After some discussion in a different thread, I was keeping an eye out about possible "voter suppression" in USA in lieu of the coming elections.
And I found this:
https://www.brennancenter.org/blog/v...analysis-finds
Apparently, after some SCOTUS ruling in 2013, "voter purge", removing people from the rolls (for any reason including death, moving away etc), has jumped up significantly, reaching 17M voters. While this is alarming by itself, what is
downright suspicious is that after the SCOTUS stripped some protection from districts with a history of discriminations, those districts are purging voters 40% faster and that this 40% alone counts for 1.1
million votes. Again, those 1.1 million "extra" purged votes are in districts with a history of discrimination.

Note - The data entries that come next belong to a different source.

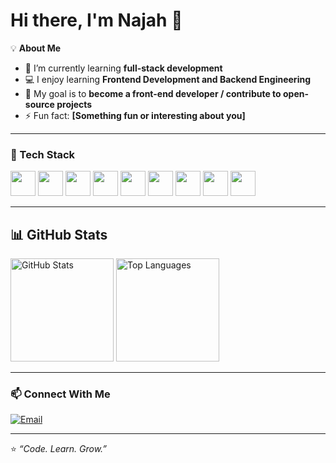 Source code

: # Hi there, I'm Najah 👋

<!--
**najbt/najbt** is a ✨ _special_ ✨ repository because its `README.md` (this file) appears on your GitHub profile.

Here are some ideas to get you started:

- 🔭 I’m currently working on ...
- 🌱 I’m currently learning ...
- 👯 I’m looking to collaborate on ...
- 🤔 I’m looking for help with ...
- 💬 Ask me about ...
- 📫 How to reach me: ...
- 😄 Pronouns: ...
- ⚡ Fun fact: ...
-->

💡 **About Me**
- 🌱 I’m currently learning **full-stack development**
- 💻 I enjoy learning **Frontend Development and Backend Engineering**
- 🎯 My goal is to **become a front-end developer / contribute to open-source projects**
- ⚡ Fun fact: **[Something fun or interesting about you]**

---

### 🧰 Tech Stack
<p>
  <!-- <a href="https://developer.mozilla.org/en-US/docs/Web/HTML" target="_blank"><img src="https://cdn.simpleicons.org/html5/E34F26" width="40" height="40" /></a> -->
  <a href="https://developer.mozilla.org/en-US/docs/Web/CSS" target="_blank"><img src="https://www.vectorlogo.zone/logos/w3_css/w3_css-icon~old.svg" width="40" height="40" /></a>
  <a href="https://sass-lang.com/" target="_blank"><img src="https://cdn.simpleicons.org/sass/CC6699" width="40" height="40" /></a>
  <!-- <a href="https://developer.mozilla.org/en-US/docs/Web/JavaScript" target="_blank"><img src="https://cdn.simpleicons.org/javascript/F7DF1E" width="40" height="40" /></a> -->
  <a href="https://www.json.org/json-en.html" target="_blank"><img src="https://cdn.simpleicons.org/json/F7DF1E" width="40" height="40" /></a>
  <a href="https://react.dev/" target="_blank"><img src="https://cdn.simpleicons.org/react/61DAFB" width="40" height="40" /></a>
  <a href="https://nodejs.org/" target="_blank"><img src="https://cdn.simpleicons.org/nodedotjs/5FA04E" width="40" height="40" /></a>
  <a href="https://expressjs.com/" target="_blank"><img src="https://cdn.simpleicons.org/express/000000" width="40" height="40" /></a>
  <a href="https://www.postman.com/" target="_blank"><img src="https://cdn.simpleicons.org/postman/FF6C37" width="40" height="40" /></a>
  <a href="https://www.mongodb.com/" target="_blank"><img src="https://cdn.simpleicons.org/mongodb/47A248" width="40" height="40" /></a>
  <a href="https://insomnia.rest/" target="_blank"><img src="https://cdn.jsdelivr.net/gh/devicons/devicon/icons/insomnia/insomnia-original.svg" width="40" height="40" /></a>
</p>




<!--*(Add or remove badges depending on what you know)*-->

---

## 📊 GitHub Stats
<p>
  <img src="https://github-readme-stats.vercel.app/api?username=najbt&show_icons=true&theme=transparent&hide_border=true" alt="GitHub Stats" height="165" />
  <img src="https://github-readme-stats.vercel.app/api/top-langs/?username=najbt&layout=compact&theme=transparent&hide_border=true" alt="Top Languages" height="165" />
</p>

---

### 📫 Connect With Me
<!--[![LinkedIn](https://img.shields.io/badge/LinkedIn-0077B5?style=for-the-badge&logo=linkedin&logoColor=white)]([your-linkedin-link])-->
[![Email](https://img.shields.io/badge/Email-D14836?style=for-the-badge&logo=gmail&logoColor=white)](mailto:najabatshukur@gmail.com)

---

⭐️ *“Code. Learn. Grow.”*  

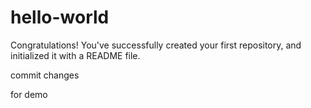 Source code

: hello-world
===========



Congratulations! You've successfully created your first repository, and initialized it with a README file.



commit changes



for demo
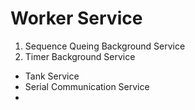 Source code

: # Worker Service

1. Sequence Queing Background Service
2. Timer Background Service

- Tank Service
- Serial Communication Service
-
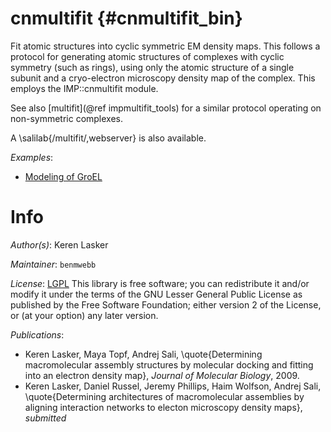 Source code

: cnmultifit {#cnmultifit_bin}
==========

Fit atomic structures into cyclic symmetric EM density maps.
This follows a protocol for generating atomic structures of complexes with
cyclic symmetry (such as rings), using only the atomic structure of a single
subunit and a cryo-electron microscopy density map of the complex.
This employs the IMP::cnmultifit module.

See also [multifit](@ref impmultifit_tools) for a similar protocol
operating on non-symmetric complexes.

A \salilab{/multifit/,webserver} is also available.

_Examples_:
 - [Modeling of GroEL](../tutorial/cnmultifit_groel.html)

# Info

_Author(s)_: Keren Lasker

_Maintainer_: `benmwebb`

_License_: [LGPL](http://www.gnu.org/licenses/old-licenses/lgpl-2.1.html)
This library is free software; you can redistribute it and/or
modify it under the terms of the GNU Lesser General Public
License as published by the Free Software Foundation; either
version 2 of the License, or (at your option) any later version.

_Publications_:
 - Keren Lasker, Maya Topf, Andrej Sali, \quote{Determining macromolecular assembly structures by molecular docking and fitting into an electron density map}, <em>Journal of Molecular Biology</em>, 2009.
 - Keren Lasker, Daniel Russel, Jeremy Phillips, Haim Wolfson, Andrej Sali, \quote{Determining architectures of macromolecular assemblies by aligning interaction networks to electon microscopy density maps}, <em>submitted</em>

According to the study, the counties under federal supervision before the 2013 ruling were purging at the same rate as the rest of the country more or less. Once out of federal supervision, those counties jumped up and according to the numbers in the study this trend has not diminished. As the study explains it was not a "one time jump", they purge in higher numbers since they are out of supervision.
The link provided has a map that shows the counties that are affected most.
Do you think this voter purge spike is suspicious? Or it's just better "cleaning of house" now that the states have the "tools they need" to be able to do a better job? The study mentions that minority voters are more likely to be affected but doesn't present numbers about this. If someone has numbers it would help.